Another week, another rally? The market began the current trading week on a high note once again, and it seems as if this bull just can't be stopped. The S&P 500 has moved higher in 13 out of the last 15 weeks, and the current week looks like it will extend that streak. Yet with that index now firmly ensconced above the 1,400 mark, the bull and bear cases are beginning to sharpen.
The bullish case
On the bullish side, money is pouring into the market at a fevered clip as formerly bearish hedge funds shift their bias to bullishness. Individual investors are playing their part as well: The weekly sentiment snapshot conducted by the American Association of Individual Investors (AAII) shows bullish investors holding a 13 percentage point lead over bearish investors.

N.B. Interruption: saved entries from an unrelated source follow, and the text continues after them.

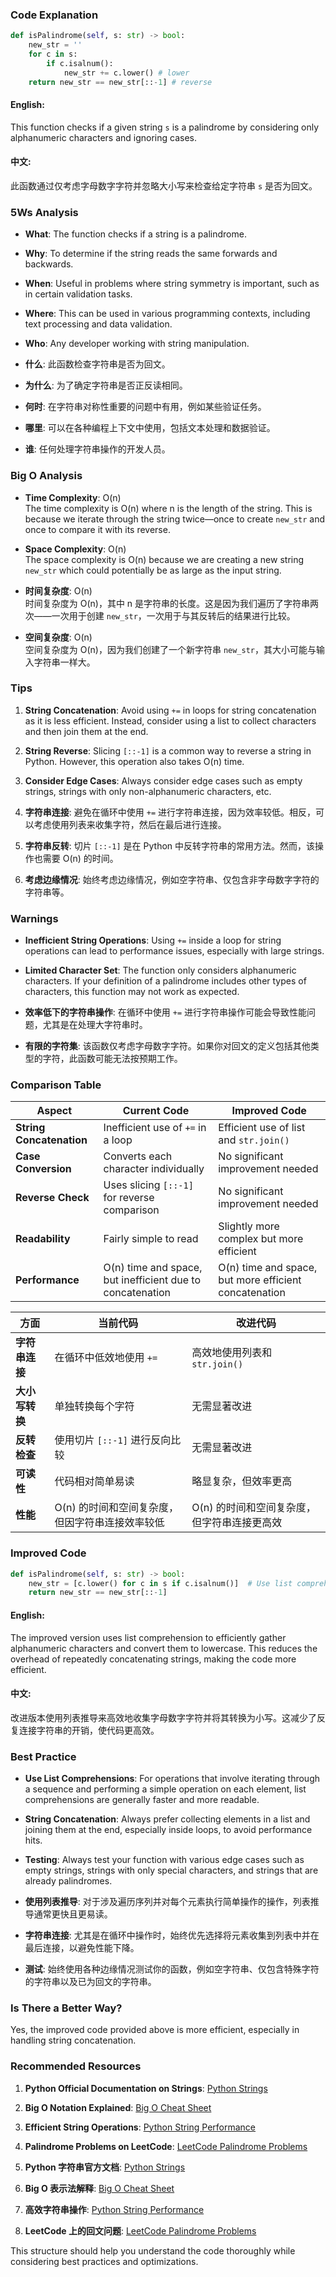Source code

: ### Code Explanation
```python
def isPalindrome(self, s: str) -> bool:
    new_str = ''
    for c in s:
        if c.isalnum():
            new_str += c.lower() # lower
    return new_str == new_str[::-1] # reverse
```

#### English:  
This function checks if a given string `s` is a palindrome by considering only alphanumeric characters and ignoring cases.

#### 中文:  
此函数通过仅考虑字母数字字符并忽略大小写来检查给定字符串 `s` 是否为回文。

### 5Ws Analysis
- **What**: The function checks if a string is a palindrome.
- **Why**: To determine if the string reads the same forwards and backwards.
- **When**: Useful in problems where string symmetry is important, such as in certain validation tasks.
- **Where**: This can be used in various programming contexts, including text processing and data validation.
- **Who**: Any developer working with string manipulation.

- **什么**: 此函数检查字符串是否为回文。
- **为什么**: 为了确定字符串是否正反读相同。
- **何时**: 在字符串对称性重要的问题中有用，例如某些验证任务。
- **哪里**: 可以在各种编程上下文中使用，包括文本处理和数据验证。
- **谁**: 任何处理字符串操作的开发人员。

### Big O Analysis
- **Time Complexity**: O(n)  
  The time complexity is O(n) where n is the length of the string. This is because we iterate through the string twice—once to create `new_str` and once to compare it with its reverse.

- **Space Complexity**: O(n)  
  The space complexity is O(n) because we are creating a new string `new_str` which could potentially be as large as the input string.

- **时间复杂度**: O(n)  
  时间复杂度为 O(n)，其中 n 是字符串的长度。这是因为我们遍历了字符串两次——一次用于创建 `new_str`，一次用于与其反转后的结果进行比较。

- **空间复杂度**: O(n)  
  空间复杂度为 O(n)，因为我们创建了一个新字符串 `new_str`，其大小可能与输入字符串一样大。

### Tips
1. **String Concatenation**: Avoid using `+=` in loops for string concatenation as it is less efficient. Instead, consider using a list to collect characters and then join them at the end.

2. **String Reverse**: Slicing `[::-1]` is a common way to reverse a string in Python. However, this operation also takes O(n) time.

3. **Consider Edge Cases**: Always consider edge cases such as empty strings, strings with only non-alphanumeric characters, etc.

1. **字符串连接**: 避免在循环中使用 `+=` 进行字符串连接，因为效率较低。相反，可以考虑使用列表来收集字符，然后在最后进行连接。

2. **字符串反转**: 切片 `[::-1]` 是在 Python 中反转字符串的常用方法。然而，该操作也需要 O(n) 的时间。

3. **考虑边缘情况**: 始终考虑边缘情况，例如空字符串、仅包含非字母数字字符的字符串等。

### Warnings
- **Inefficient String Operations**: Using `+=` inside a loop for string operations can lead to performance issues, especially with large strings.
  
- **Limited Character Set**: The function only considers alphanumeric characters. If your definition of a palindrome includes other types of characters, this function may not work as expected.

- **效率低下的字符串操作**: 在循环中使用 `+=` 进行字符串操作可能会导致性能问题，尤其是在处理大字符串时。

- **有限的字符集**: 该函数仅考虑字母数字字符。如果你对回文的定义包括其他类型的字符，此函数可能无法按预期工作。

### Comparison Table

| Aspect                | Current Code                                           | Improved Code                                        |
|-----------------------|--------------------------------------------------------|------------------------------------------------------|
| **String Concatenation** | Inefficient use of `+=` in a loop                      | Efficient use of list and `str.join()`               |
| **Case Conversion**   | Converts each character individually                    | No significant improvement needed                    |
| **Reverse Check**     | Uses slicing `[::-1]` for reverse comparison             | No significant improvement needed                    |
| **Readability**       | Fairly simple to read                                   | Slightly more complex but more efficient             |
| **Performance**       | O(n) time and space, but inefficient due to concatenation | O(n) time and space, but more efficient concatenation |

| 方面                   | 当前代码                                              | 改进代码                                              |
|-----------------------|--------------------------------------------------------|------------------------------------------------------|
| **字符串连接**           | 在循环中低效地使用 `+=`                               | 高效地使用列表和 `str.join()`                         |
| **大小写转换**           | 单独转换每个字符                                      | 无需显著改进                                          |
| **反转检查**            | 使用切片 `[::-1]` 进行反向比较                         | 无需显著改进                                          |
| **可读性**             | 代码相对简单易读                                       | 略显复杂，但效率更高                                  |
| **性能**               | O(n) 的时间和空间复杂度，但因字符串连接效率较低         | O(n) 的时间和空间复杂度，但字符串连接更高效          |

### Improved Code
```python
def isPalindrome(self, s: str) -> bool:
    new_str = [c.lower() for c in s if c.isalnum()]  # Use list comprehension
    return new_str == new_str[::-1]
```

#### English:  
The improved version uses list comprehension to efficiently gather alphanumeric characters and convert them to lowercase. This reduces the overhead of repeatedly concatenating strings, making the code more efficient.

#### 中文:  
改进版本使用列表推导来高效地收集字母数字字符并将其转换为小写。这减少了反复连接字符串的开销，使代码更高效。

### Best Practice
- **Use List Comprehensions**: For operations that involve iterating through a sequence and performing a simple operation on each element, list comprehensions are generally faster and more readable.

- **String Concatenation**: Always prefer collecting elements in a list and joining them at the end, especially inside loops, to avoid performance hits.

- **Testing**: Always test your function with various edge cases such as empty strings, strings with only special characters, and strings that are already palindromes.

- **使用列表推导**: 对于涉及遍历序列并对每个元素执行简单操作的操作，列表推导通常更快且更易读。

- **字符串连接**: 尤其是在循环中操作时，始终优先选择将元素收集到列表中并在最后连接，以避免性能下降。

- **测试**: 始终使用各种边缘情况测试你的函数，例如空字符串、仅包含特殊字符的字符串以及已为回文的字符串。

### Is There a Better Way?
Yes, the improved code provided above is more efficient, especially in handling string concatenation.

### Recommended Resources
1. **Python Official Documentation on Strings**: [Python Strings](https://docs.python.org/3/library/stdtypes.html#text-sequence-type-str)
2. **Big O Notation Explained**: [Big O Cheat Sheet](https://www.bigocheatsheet.com/)
3. **Efficient String Operations**: [Python String Performance](https://realpython.com/python-string-split-concatenate-join/)
4. **Palindrome Problems on LeetCode**: [LeetCode Palindrome Problems](https://leetcode.com/tag/palindrome/)

1. **Python 字符串官方文档**: [Python Strings](https://docs.python.org/3/library/stdtypes.html#text-sequence-type-str)
2. **Big O 表示法解释**: [Big O Cheat Sheet](https://www.bigocheatsheet.com/)
3. **高效字符串操作**: [Python String Performance](https://realpython.com/python-string-split-concatenate-join/)
4. **LeetCode 上的回文问题**: [LeetCode Palindrome Problems](https://leetcode.com/tag/palindrome/)

This structure should help you understand the code thoroughly while considering best practices and optimizations.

To be sure, stock prices are simply a function of supply and demand, and demand is quite strong right now.
The bearish case
The bearish side also has some merit. Economists express concern that the recent run of positive economic data may have run its course and fear the U.S. economy will cool in coming months. This is precisely the scenario that played out in 2011, as a strong start to the year met with a cooling off period in the spring that led to a market rout in the summer.
Technical analysts also talk of an over-bought market right now, and a number of measures suggest we're due for a pullback.
For now, investor enthusiasm is the overarching theme, though who knows how long that will last? What is known: a certain group of stocks should benefit from a rising market, while also offering much more robust downside protection.
I'm talking about low-beta stocks. Beta measures how a stock moves in relation to the broader market, and those with a beta of less than 1.0 means that they are fairly decoupled from the broader market. (My colleague Tim Begany recently touched on this theme.